Saved entries
□ □ □
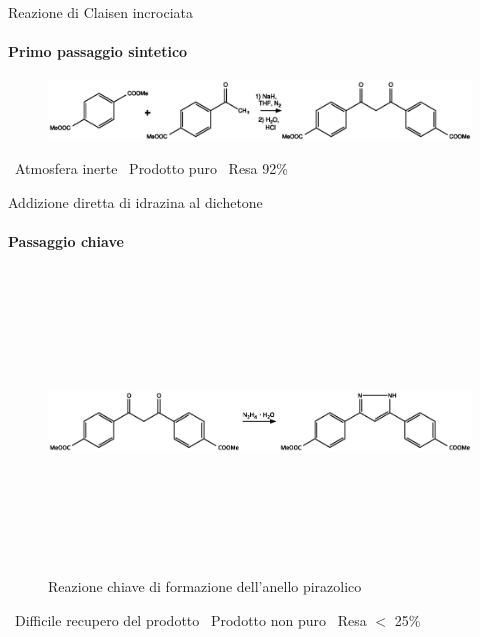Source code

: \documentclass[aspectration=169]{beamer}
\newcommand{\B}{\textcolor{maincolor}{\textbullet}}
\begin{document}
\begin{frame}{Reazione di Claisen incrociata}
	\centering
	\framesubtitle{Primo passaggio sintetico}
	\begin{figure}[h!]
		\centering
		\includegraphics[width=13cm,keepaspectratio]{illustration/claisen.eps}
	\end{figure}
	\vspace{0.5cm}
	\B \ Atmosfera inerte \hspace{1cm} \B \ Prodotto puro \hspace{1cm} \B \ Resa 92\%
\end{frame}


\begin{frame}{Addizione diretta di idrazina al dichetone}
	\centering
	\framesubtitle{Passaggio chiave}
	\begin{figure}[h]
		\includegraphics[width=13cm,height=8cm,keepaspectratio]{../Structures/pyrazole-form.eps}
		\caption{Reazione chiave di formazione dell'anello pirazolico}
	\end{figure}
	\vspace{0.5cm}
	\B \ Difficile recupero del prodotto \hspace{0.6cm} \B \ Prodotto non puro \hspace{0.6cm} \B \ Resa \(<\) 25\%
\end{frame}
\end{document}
□ □ □
The lines from the one containing "diretta di idrazina" through the final line of the entries above are to be printed exactly, with nothing added.

\begin{frame}{Addizione diretta di idrazina al dichetone}
	\centering
	\framesubtitle{Passaggio chiave}
	\begin{figure}[h]
		\includegraphics[width=13cm,height=8cm,keepaspectratio]{../Structures/pyrazole-form.eps}
		\caption{Reazione chiave di formazione dell'anello pirazolico}
	\end{figure}
	\vspace{0.5cm}
	\B \ Difficile recupero del prodotto \hspace{0.6cm} \B \ Prodotto non puro \hspace{0.6cm} \B \ Resa \(<\) 25\%
\end{frame}
\end{document}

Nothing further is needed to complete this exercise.